In 1765, London philanthropist Dr. John Fothergill remarked on the cultural differences of the British American colonies southward from Maryland and those to the north, suggesting that the Southerners were marked by "idleness and extravagance". Fothergill suggested that Southerners were more similar to the people of the Caribbean than to the colonies to the north.[27] Early in United States history, the contrasting characteristics of Southern states were acknowledged in a discussion between Thomas Jefferson and François-Jean de Chastellux. Jefferson ascribed the Southerners' "unsteady", "generous", "candid" traits to their climate, while De Chastellux claimed that Southerners' "indelible character which every nation acquires at the moment of its origin" would "always be aristocratic" not only because of slavery but also "vanity and sloth". A visiting French dignitary concurred in 1810 that American customs seemed "entirely changed" over the Potomac River, and that Southern society resembled those of the Caribbean.[27]

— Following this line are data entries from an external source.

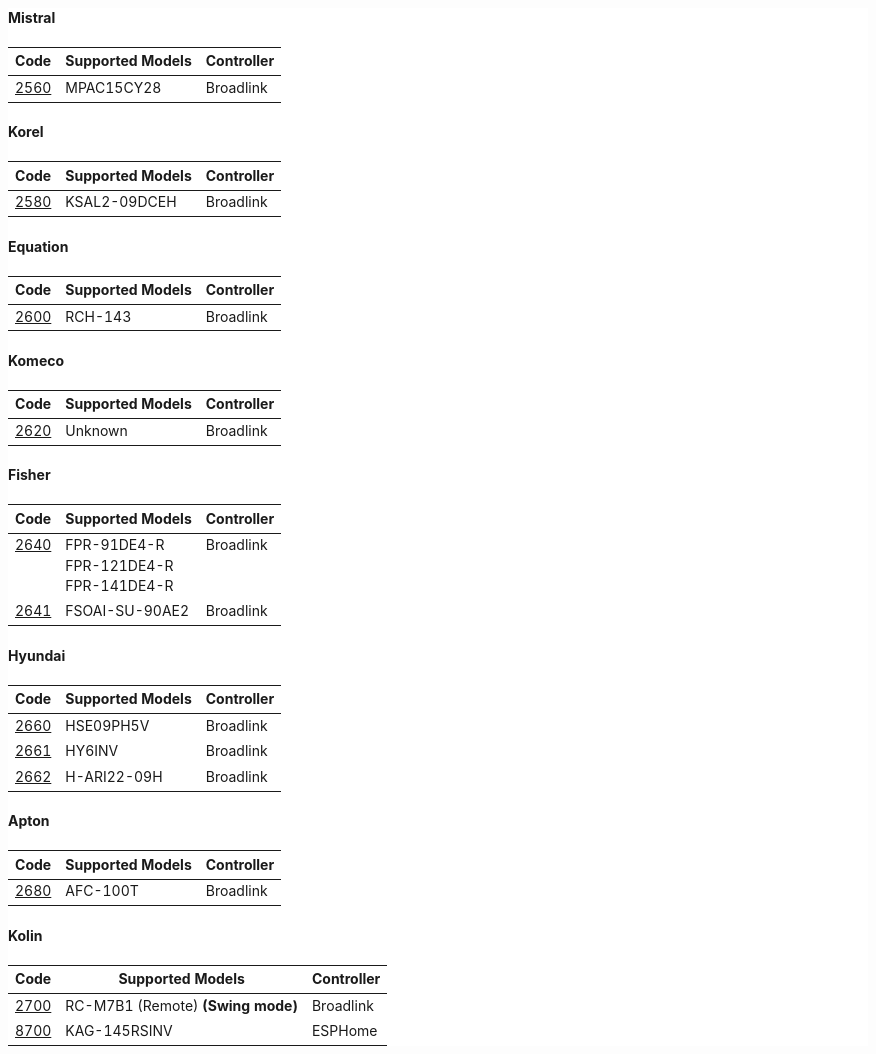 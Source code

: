 #### Mistral
| Code                               | Supported Models | Controller |
| ---------------------------------- | ---------------- | ---------- |
| [2560](../codes/climate/2560.json) | MPAC15CY28       | Broadlink  |

#### Korel
| Code                               | Supported Models | Controller |
| ---------------------------------- | ---------------- | ---------- |
| [2580](../codes/climate/2580.json) | KSAL2-09DCEH     | Broadlink  |

#### Equation
| Code                               | Supported Models | Controller |
| ---------------------------------- | ---------------- | ---------- |
| [2600](../codes/climate/2600.json) | RCH-143          | Broadlink  |

#### Komeco
| Code                               | Supported Models | Controller |
| ---------------------------------- | ---------------- | ---------- |
| [2620](../codes/climate/2620.json) | Unknown          | Broadlink  |

#### Fisher
| Code                               | Supported Models                            | Controller |
| ---------------------------------- | ------------------------------------------- | ---------- |
| [2640](../codes/climate/2640.json) | FPR-91DE4-R<br>FPR-121DE4-R<br>FPR-141DE4-R | Broadlink  |
| [2641](../codes/climate/2641.json) | FSOAI-SU-90AE2                              | Broadlink  |

#### Hyundai
| Code                               | Supported Models | Controller |
| ---------------------------------- | ---------------- | ---------- |
| [2660](../codes/climate/2660.json) | HSE09PH5V        | Broadlink  |
| [2661](../codes/climate/2661.json) | HY6INV           | Broadlink  |
| [2662](../codes/climate/2662.json) | H-ARI22-09H      | Broadlink  |

#### Apton
| Code                               | Supported Models | Controller |
| ---------------------------------- | ---------------- | ---------- |
| [2680](../codes/climate/2680.json) | AFC-100T         | Broadlink  |

#### Kolin
| Code                               | Supported Models                     | Controller |
| ---------------------------------- | ------------------------------------ | ---------- |
| [2700](../codes/climate/2700.json) | RC-M7B1 (Remote) <b>(Swing mode)</b> | Broadlink  |
| [8700](../codes/climate/8700.json) | KAG-145RSINV                         | ESPHome    |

Northern popular press and literature in this early period of US history often used a "we"-versus-"they" dichotomy when discussing Southerners, and looked upon Southern customs as backward and a threat to progress. For instance, a 1791 article in the New York Magazine warned that the spread of Southern cockfighting was tantamount to being "assaulted" by "the enemy within" and would "rob" the nation's "honor". J. Hector St. John de Crèvecœur's 1782 Letters from an American Farmer declared that although slavery had not been completely abolished in the Northern states, conditions in Southern slavery was "different... in every respect", emphasizing the contrasting treatment of slaves. Crèvecœur sought to portray Southerners as stuck in the social, cultural and economic remnants of colonialism, in contrast to the Northerners whom he considered to be representative of the distinctive culture of the new nation.[33]
Development of Anglo-American nationalism in the Southern states
The War of 1812 brought increasing awareness to the differences between Northerners and Southerners, who had opposed and supported the war respectively. The Panic of 1819 and the 1820 admission of Missouri as a slave state also exacerbated the North–South divide. In 1823, New York activist Gerrit Smith commented that there was an almost "national difference of character between the people of the Northern and the people of the Southern states." Similarly, a 1822 commentary in the North American Review suggested that Southerners were "a different race of men", "highminded and vainglorious" people who lived on the plantations.[38]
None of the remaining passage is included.